Records for the task Block Start

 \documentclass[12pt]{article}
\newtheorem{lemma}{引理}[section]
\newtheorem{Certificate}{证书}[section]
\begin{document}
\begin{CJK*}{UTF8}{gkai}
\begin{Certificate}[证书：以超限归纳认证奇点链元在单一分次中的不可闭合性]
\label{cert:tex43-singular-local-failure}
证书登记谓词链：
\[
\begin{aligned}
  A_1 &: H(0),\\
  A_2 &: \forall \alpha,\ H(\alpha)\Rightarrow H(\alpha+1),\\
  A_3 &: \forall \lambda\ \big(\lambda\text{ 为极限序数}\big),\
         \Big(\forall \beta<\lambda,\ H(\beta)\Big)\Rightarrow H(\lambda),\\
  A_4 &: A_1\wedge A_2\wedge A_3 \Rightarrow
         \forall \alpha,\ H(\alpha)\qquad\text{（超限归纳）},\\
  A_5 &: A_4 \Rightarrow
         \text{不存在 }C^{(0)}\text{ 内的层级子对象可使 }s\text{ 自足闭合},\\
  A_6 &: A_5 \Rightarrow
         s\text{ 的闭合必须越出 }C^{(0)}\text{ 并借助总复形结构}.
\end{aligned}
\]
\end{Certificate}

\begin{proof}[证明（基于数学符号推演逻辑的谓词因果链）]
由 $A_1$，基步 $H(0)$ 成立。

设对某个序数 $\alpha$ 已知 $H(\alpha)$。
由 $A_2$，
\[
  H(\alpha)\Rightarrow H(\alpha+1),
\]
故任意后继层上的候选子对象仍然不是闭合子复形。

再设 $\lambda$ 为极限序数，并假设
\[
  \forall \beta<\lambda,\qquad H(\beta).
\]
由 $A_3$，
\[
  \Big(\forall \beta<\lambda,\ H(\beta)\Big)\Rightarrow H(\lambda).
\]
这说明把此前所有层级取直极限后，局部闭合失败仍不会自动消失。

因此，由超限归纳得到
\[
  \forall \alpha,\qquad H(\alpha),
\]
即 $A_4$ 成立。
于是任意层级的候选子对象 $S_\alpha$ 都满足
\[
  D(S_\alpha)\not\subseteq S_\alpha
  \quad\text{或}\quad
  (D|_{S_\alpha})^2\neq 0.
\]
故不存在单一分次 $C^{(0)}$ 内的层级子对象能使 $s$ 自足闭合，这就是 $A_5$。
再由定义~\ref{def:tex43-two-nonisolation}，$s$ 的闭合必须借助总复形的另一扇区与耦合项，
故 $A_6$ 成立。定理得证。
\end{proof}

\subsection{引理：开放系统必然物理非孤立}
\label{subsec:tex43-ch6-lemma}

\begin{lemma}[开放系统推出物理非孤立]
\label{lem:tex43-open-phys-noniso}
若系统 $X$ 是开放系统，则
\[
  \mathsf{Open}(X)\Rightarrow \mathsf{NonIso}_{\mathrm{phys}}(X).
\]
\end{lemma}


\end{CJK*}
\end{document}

Records for the task Block End

• Task goal
Write out exactly, please, the lines beginning at the start of the material and ending with the line that holds "A_5 &: A_4 \Rightarrow", both included.

• Answer
 \documentclass[12pt]{article}
\newtheorem{lemma}{引理}[section]
\newtheorem{Certificate}{证书}[section]
\begin{document}
\begin{CJK*}{UTF8}{gkai}
\begin{Certificate}[证书：以超限归纳认证奇点链元在单一分次中的不可闭合性]
\label{cert:tex43-singular-local-failure}
证书登记谓词链：
\[
\begin{aligned}
  A_1 &: H(0),\\
  A_2 &: \forall \alpha,\ H(\alpha)\Rightarrow H(\alpha+1),\\
  A_3 &: \forall \lambda\ \big(\lambda\text{ 为极限序数}\big),\
         \Big(\forall \beta<\lambda,\ H(\beta)\Big)\Rightarrow H(\lambda),\\
  A_4 &: A_1\wedge A_2\wedge A_3 \Rightarrow
         \forall \alpha,\ H(\alpha)\qquad\text{（超限归纳）},\\
  A_5 &: A_4 \Rightarrow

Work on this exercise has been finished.